**What the exercise asks**
Once you find the line with "(Kronecker) covariance models" in the data that follows, repeat it and every line after it exactly, through the line with "is blind to".

┏━━

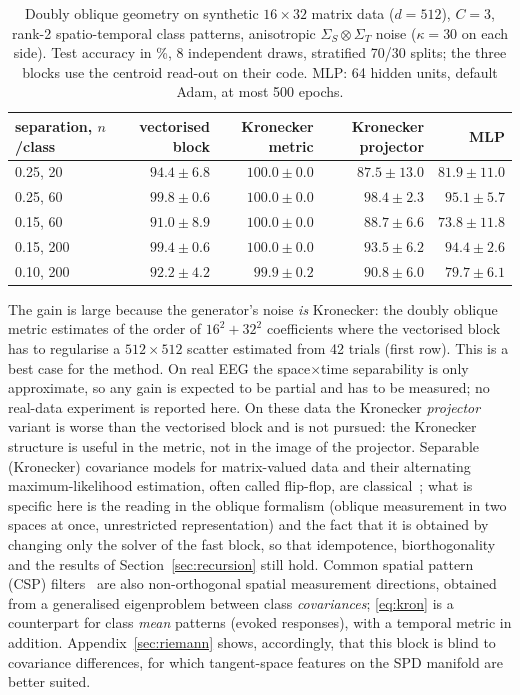 \documentclass[11pt,a4paper]{article}
\theoremstyle{plain}
\theoremstyle{definition}
\theoremstyle{remark}
\begin{document}
\begin{table}[h]
\centering\small\renewcommand{\arraystretch}{1.12}
\caption{Doubly oblique geometry on synthetic $16\times32$ matrix data ($d=512$), $C=3$, rank-2 spatio-temporal class patterns, anisotropic $\Sigma_S\otimes\Sigma_T$ noise ($\kappa=30$ on each side). Test accuracy in \%, 8 independent draws, stratified 70/30 splits; the three blocks use the centroid read-out on their code. MLP: 64 hidden units, default Adam, at most 500 epochs.}
\label{tab:kron}
\begin{tabular}{@{}lrrrr@{}}
\toprule
separation, $n$/class & vectorised block & Kronecker metric & Kronecker projector & MLP \\
\midrule
0.25, 20 & $94.4\pm6.8$ & $\mathbf{100.0\pm0.0}$ & $87.5\pm13.0$ & $81.9\pm11.0$ \\
0.25, 60 & $99.8\pm0.6$ & $\mathbf{100.0\pm0.0}$ & $98.4\pm2.3$ & $95.1\pm5.7$ \\
0.15, 60 & $91.0\pm8.9$ & $\mathbf{100.0\pm0.0}$ & $88.7\pm6.6$ & $73.8\pm11.8$ \\
0.15, 200 & $99.4\pm0.6$ & $\mathbf{100.0\pm0.0}$ & $93.5\pm6.2$ & $94.4\pm2.6$ \\
0.10, 200 & $92.2\pm4.2$ & $\mathbf{99.9\pm0.2}$ & $90.8\pm6.0$ & $79.7\pm6.1$ \\
\bottomrule
\end{tabular}
\end{table}
The gain is large because the generator's noise \emph{is} Kronecker: the
doubly oblique metric estimates of the order of $16^2+32^2$ coefficients
where the vectorised block has to regularise a $512\times512$ scatter
estimated from 42 trials (first row). This is a best case for the method. On
real EEG the space$\times$time separability is only approximate, so any gain
is expected to be partial and has to be measured; no real-data experiment is
reported here. On these data the Kronecker \emph{projector} variant is worse
than the vectorised block and is not pursued: the Kronecker structure is
useful in the metric, not in the image of the projector. Separable
(Kronecker) covariance models for matrix-valued data and their
alternating maximum-likelihood estimation, often called flip-flop, are
classical~\cite{dutilleul1999}; what is specific here is the reading in the
oblique formalism (oblique measurement in two spaces at once, unrestricted
representation) and the fact that it is obtained by changing only the
solver of the fast block, so that idempotence, biorthogonality and the
results of Section~\ref{sec:recursion} still hold. Common spatial pattern
(CSP) filters~\cite{blankertz2008csp} are also non-orthogonal spatial
measurement directions, obtained from a generalised eigenproblem between
class \emph{covariances}; \eqref{eq:kron} is a counterpart for class
\emph{mean} patterns (evoked responses), with a temporal metric in addition.
Appendix~\ref{sec:riemann} shows, accordingly, that this block is blind to
covariance differences, for which tangent-space features on the SPD manifold
are better suited.
\end{document}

┗━━

**Result of the task**
(Kronecker) covariance models for matrix-valued data and their
alternating maximum-likelihood estimation, often called flip-flop, are
classical~\cite{dutilleul1999}; what is specific here is the reading in the
oblique formalism (oblique measurement in two spaces at once, unrestricted
representation) and the fact that it is obtained by changing only the
solver of the fast block, so that idempotence, biorthogonality and the
results of Section~\ref{sec:recursion} still hold. Common spatial pattern
(CSP) filters~\cite{blankertz2008csp} are also non-orthogonal spatial
measurement directions, obtained from a generalised eigenproblem between
class \emph{covariances}; \eqref{eq:kron} is a counterpart for class
\emph{mean} patterns (evoked responses), with a temporal metric in addition.
Appendix~\ref{sec:riemann} shows, accordingly, that this block is blind to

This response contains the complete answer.